Ella vuelve a mirar al cielo, vuelve a glorificar, vuelve a adorar. La curación se convierte en símbolo de la salvación. La libertad no es solo ausencia de dolor, es la capacidad de volver a levantar la mirada hacia el Creador. Por eso el texto culmina diciendo que “ella glorificaba a Dios” y que “todo el pueblo se regocijaba por las cosas gloriosas hechas por Él”. Donde hay liberación auténtica, hay adoración espontánea. Cuando el alma se endereza, el corazón alaba. La liberación no es un fin en sí mismo, sino un medio para restituir la comunión rota entre Dios y el hombre.

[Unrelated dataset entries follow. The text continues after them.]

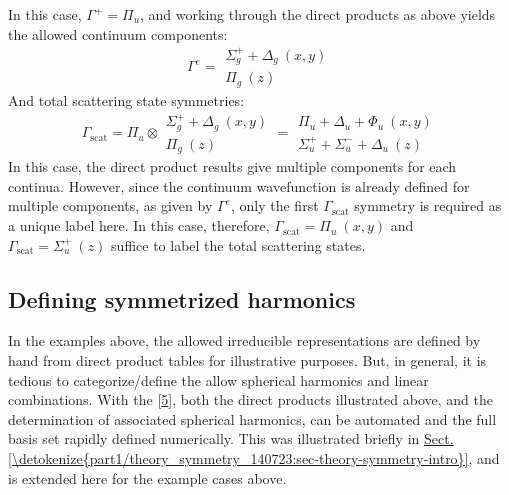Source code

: \documentclass[letterpaper,table,10pt,english]{jupyterBook}
\begin{document}
\sphinxAtStartPar
In this case, \(\Gamma^{+} = \Pi_u\), and \sphinxhyphen{} working through the direct products as above \sphinxhyphen{} yields the allowed continuum components:
\label{equation:part2/sym-fitting-intro_240723:a91d5d7a-ccd2-4530-a7de-809feed07790}\begin{equation}
\Gamma^{e}=\begin{array}{c}
\Sigma_{g}^{+} + \Delta_{g}~(x,y)\\
\Pi_{g}~(z)
\end{array}
\end{equation}
\sphinxAtStartPar
And total scattering state symmetries:
\label{equation:part2/sym-fitting-intro_240723:364335ec-0546-42c3-92ce-a2900df9b057}\begin{equation}
\Gamma_{\mathrm{scat}}=\Pi_{u}\otimes\begin{array}{c}
\Sigma_{g}^{+} + \Delta_{g}~(x,y)\\
\Pi_{g}~(z)
\end{array}=\begin{array}{c}
\Pi_{u} + \Delta_{u} + \Phi_{u}~(x,y)\\
\Sigma_{u}^{+} + \Sigma_{u}^{-} + \Delta_{u}~(z)
\end{array}
\end{equation}
\sphinxAtStartPar
In this case, the direct product results give multiple components for each continua. However, since the continuum wavefunction is already defined for multiple components, as given by \(\Gamma^{e}\), only the first \(\Gamma_{\mathrm{scat}}\) symmetry is required as a unique label here. In this case, therefore, \(\Gamma_{\mathrm{scat}} = \Pi_{u}~(x,y)\) and \(\Gamma_{\mathrm{scat}} =\Sigma_{u}^{+}~(z)\) suffice to label the total scattering states.


\subsection{Defining symmetrized harmonics}
\label{\detokenize{part2/sym-fitting-intro_240723:defining-symmetrized-harmonics}}
\sphinxAtStartPar
In the examples above, the allowed irreducible representations are defined by hand from direct product tables for illustrative purposes. But, in general, it is tedious to categorize/define the allow spherical harmonics and linear combinations. With the  {[}\hyperlink{cite.backmatter/bibliography:id681}{5}{]}, both the direct products illustrated above, and the determination of associated spherical harmonics, can be automated and the full basis set rapidly defined numerically. This was illustrated briefly in \hyperref[\detokenize{part1/theory_symmetry_140723:sec-theory-symmetry-intro}]{Sect.\@ \ref{\detokenize{part1/theory_symmetry_140723:sec-theory-symmetry-intro}}}, and is extended here for the example cases above.
\end{document}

El siglo XXI necesita urgentemente ese toque del Señor Jesucristo. Ningún algoritmo puede sanar la tristeza, ningún medicamento puede restaurar la fe, y ningún avance científico puede devolver la esperanza al alma humana. Solo el Señor Jesucristo sigue diciendo hoy lo que dijo en aquella sinagoga: “Mujer, eres libre de tu enfermedad.” Aquel gesto sigue siendo actual, porque el enemigo sigue atando, y Cristo sigue desatando. La verdadera terapia del alma se llama redención; el verdadero descanso no está en un sábado ritual, sino en el Señor Jesucristo que es nuestro reposo.